> Activity: Output exactly the line that includes "Implementation is similar" and all the lines after it through the end of the listing below, and nothing more.

> Task inputs:
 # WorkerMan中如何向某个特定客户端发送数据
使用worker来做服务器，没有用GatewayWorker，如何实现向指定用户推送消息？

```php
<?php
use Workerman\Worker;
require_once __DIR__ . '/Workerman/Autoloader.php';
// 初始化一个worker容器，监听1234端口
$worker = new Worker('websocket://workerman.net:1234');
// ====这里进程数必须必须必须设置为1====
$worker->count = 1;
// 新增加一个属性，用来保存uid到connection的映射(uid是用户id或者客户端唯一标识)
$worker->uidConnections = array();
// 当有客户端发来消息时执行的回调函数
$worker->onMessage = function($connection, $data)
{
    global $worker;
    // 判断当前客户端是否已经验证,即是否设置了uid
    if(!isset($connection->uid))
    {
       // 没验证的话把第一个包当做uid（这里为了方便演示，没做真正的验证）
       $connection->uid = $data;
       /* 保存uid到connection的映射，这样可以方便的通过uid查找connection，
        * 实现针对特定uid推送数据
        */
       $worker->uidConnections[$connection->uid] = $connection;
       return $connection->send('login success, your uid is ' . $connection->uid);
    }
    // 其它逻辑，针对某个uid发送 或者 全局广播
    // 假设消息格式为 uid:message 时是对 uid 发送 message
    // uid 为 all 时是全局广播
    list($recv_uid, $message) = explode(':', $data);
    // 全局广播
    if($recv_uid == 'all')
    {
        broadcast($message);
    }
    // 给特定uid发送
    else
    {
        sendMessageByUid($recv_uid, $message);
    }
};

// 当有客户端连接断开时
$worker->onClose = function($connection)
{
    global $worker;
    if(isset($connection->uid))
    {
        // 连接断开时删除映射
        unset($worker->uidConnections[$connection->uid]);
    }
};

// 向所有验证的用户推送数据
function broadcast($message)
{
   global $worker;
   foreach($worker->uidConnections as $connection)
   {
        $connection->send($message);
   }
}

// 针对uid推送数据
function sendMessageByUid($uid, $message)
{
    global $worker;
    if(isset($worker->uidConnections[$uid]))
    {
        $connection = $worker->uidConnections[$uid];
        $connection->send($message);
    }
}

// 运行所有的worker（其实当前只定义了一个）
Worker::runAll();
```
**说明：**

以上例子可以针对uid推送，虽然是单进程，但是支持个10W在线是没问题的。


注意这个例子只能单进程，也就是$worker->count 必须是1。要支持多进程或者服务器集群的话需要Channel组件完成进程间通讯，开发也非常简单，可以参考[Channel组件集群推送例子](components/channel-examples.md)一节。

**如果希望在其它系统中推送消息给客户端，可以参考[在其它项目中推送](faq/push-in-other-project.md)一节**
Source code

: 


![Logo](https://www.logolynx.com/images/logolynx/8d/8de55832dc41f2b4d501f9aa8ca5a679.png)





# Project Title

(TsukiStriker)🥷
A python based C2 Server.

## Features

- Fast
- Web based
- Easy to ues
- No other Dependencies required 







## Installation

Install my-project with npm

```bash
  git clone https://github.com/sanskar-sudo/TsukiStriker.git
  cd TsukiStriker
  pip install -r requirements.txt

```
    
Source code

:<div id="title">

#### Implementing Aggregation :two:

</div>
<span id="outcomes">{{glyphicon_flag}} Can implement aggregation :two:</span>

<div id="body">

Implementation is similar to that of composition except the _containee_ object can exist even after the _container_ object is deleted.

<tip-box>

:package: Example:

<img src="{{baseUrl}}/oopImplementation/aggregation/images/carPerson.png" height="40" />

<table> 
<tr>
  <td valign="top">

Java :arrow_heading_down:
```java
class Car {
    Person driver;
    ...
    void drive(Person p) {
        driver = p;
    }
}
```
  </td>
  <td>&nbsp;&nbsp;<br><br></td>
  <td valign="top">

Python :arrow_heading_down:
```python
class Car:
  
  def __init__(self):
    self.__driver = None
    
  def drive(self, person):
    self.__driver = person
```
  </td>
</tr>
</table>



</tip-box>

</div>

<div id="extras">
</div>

> Output:
Implementation is similar to that of composition except the _containee_ object can exist even after the _container_ object is deleted.

<tip-box>

:package: Example:

<img src="{{baseUrl}}/oopImplementation/aggregation/images/carPerson.png" height="40" />

<table> 
<tr>
  <td valign="top">

Java :arrow_heading_down:
```java
class Car {
    Person driver;
    ...
    void drive(Person p) {
        driver = p;
    }
}
```
  </td>
  <td>&nbsp;&nbsp;<br><br></td>
  <td valign="top">

Python :arrow_heading_down:
```python
class Car:
  
  def __init__(self):
    self.__driver = None
    
  def drive(self, person):
    self.__driver = person
```
  </td>
</tr>
</table>



</tip-box>

</div>

<div id="extras">
</div>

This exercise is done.